Document images with source code:
● ● ●
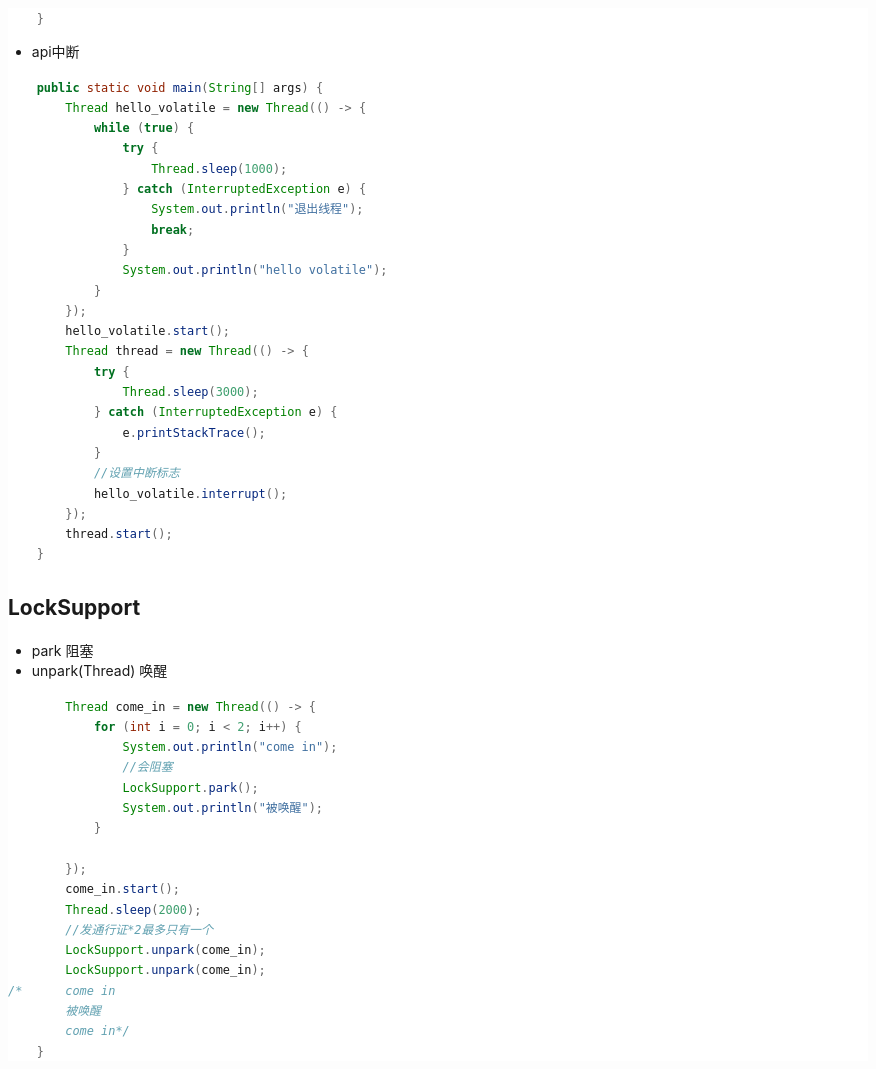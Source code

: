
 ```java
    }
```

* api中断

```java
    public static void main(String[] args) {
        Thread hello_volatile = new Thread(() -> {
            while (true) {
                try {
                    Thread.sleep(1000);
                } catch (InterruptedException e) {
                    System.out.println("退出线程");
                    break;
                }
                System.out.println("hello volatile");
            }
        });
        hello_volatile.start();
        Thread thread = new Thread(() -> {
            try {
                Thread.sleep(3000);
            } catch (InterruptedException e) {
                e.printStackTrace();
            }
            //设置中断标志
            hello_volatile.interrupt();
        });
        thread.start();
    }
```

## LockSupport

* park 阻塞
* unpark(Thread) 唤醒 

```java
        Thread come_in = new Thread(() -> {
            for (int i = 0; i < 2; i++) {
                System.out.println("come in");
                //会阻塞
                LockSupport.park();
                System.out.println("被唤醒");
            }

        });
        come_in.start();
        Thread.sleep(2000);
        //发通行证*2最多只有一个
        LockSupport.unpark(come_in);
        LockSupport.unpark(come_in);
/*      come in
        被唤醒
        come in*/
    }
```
● ● ●
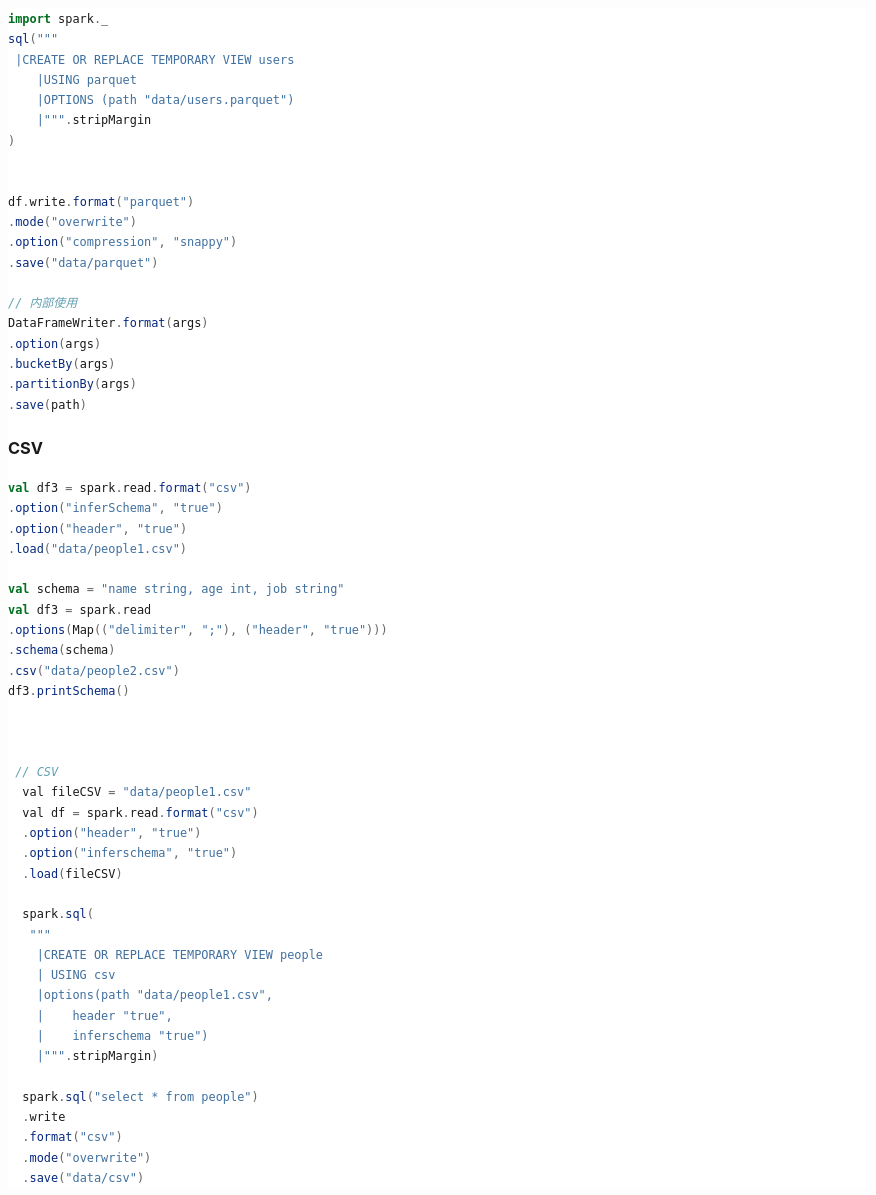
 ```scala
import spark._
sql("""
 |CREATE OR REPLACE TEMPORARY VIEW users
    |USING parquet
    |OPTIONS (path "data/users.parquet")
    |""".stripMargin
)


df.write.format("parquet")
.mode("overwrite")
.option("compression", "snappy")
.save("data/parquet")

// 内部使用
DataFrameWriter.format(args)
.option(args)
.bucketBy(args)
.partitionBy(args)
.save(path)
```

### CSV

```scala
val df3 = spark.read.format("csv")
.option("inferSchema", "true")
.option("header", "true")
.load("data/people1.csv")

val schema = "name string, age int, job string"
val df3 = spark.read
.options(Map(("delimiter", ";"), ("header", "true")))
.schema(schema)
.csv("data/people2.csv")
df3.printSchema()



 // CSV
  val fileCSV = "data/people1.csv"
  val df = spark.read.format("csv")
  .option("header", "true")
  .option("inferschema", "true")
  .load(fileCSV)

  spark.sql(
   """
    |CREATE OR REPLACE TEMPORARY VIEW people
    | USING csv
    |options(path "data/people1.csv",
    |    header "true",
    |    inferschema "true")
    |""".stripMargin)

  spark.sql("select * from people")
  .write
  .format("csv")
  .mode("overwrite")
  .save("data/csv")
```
● ● ●
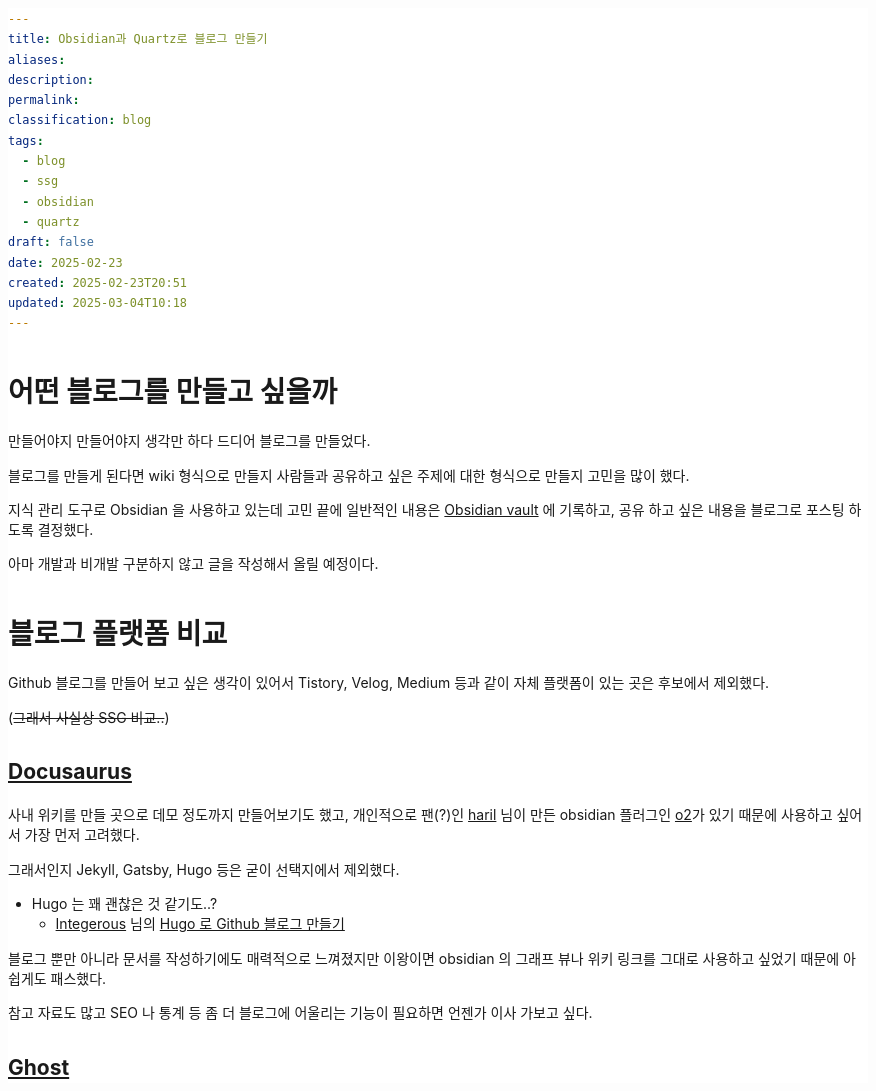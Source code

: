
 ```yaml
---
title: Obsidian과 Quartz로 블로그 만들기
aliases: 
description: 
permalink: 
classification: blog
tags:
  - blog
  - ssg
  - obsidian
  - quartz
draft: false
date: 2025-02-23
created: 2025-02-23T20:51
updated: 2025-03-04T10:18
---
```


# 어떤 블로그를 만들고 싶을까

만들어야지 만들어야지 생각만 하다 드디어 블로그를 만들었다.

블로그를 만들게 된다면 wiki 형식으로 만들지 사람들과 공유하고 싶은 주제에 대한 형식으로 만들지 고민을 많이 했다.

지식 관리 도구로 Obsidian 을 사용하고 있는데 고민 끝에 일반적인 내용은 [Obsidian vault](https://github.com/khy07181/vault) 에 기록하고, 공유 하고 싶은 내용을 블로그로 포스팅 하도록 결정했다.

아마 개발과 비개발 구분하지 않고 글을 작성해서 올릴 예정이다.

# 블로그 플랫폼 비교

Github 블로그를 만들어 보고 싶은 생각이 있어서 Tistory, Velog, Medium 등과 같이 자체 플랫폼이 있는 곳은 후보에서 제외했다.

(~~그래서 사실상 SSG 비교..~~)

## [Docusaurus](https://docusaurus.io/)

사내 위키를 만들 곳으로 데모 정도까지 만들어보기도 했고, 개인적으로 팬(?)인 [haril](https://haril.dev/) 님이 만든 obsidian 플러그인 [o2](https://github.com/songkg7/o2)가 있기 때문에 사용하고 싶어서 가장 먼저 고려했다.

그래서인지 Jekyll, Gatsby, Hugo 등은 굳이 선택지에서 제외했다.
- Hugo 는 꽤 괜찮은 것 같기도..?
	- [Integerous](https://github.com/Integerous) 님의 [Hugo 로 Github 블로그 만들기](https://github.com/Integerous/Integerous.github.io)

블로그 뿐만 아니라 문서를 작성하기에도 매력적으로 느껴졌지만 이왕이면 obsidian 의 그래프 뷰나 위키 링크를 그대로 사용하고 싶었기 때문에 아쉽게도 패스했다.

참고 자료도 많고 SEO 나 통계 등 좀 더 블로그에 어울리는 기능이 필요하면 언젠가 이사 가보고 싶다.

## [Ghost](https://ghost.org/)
● ● ●
TASK STATEMENT - Copy exactly the stretch of data above from the line with "그래서인지 Jekyll, Gatsby, Hugo 등은 굳이 선택지에서 제외했다." through the line with "## [Ghost](https://ghost.org/)", and omit all other lines.

FINISHED EXERCISE -
그래서인지 Jekyll, Gatsby, Hugo 등은 굳이 선택지에서 제외했다.
- Hugo 는 꽤 괜찮은 것 같기도..?
	- [Integerous](https://github.com/Integerous) 님의 [Hugo 로 Github 블로그 만들기](https://github.com/Integerous/Integerous.github.io)

블로그 뿐만 아니라 문서를 작성하기에도 매력적으로 느껴졌지만 이왕이면 obsidian 의 그래프 뷰나 위키 링크를 그대로 사용하고 싶었기 때문에 아쉽게도 패스했다.

참고 자료도 많고 SEO 나 통계 등 좀 더 블로그에 어울리는 기능이 필요하면 언젠가 이사 가보고 싶다.

## [Ghost](https://ghost.org/)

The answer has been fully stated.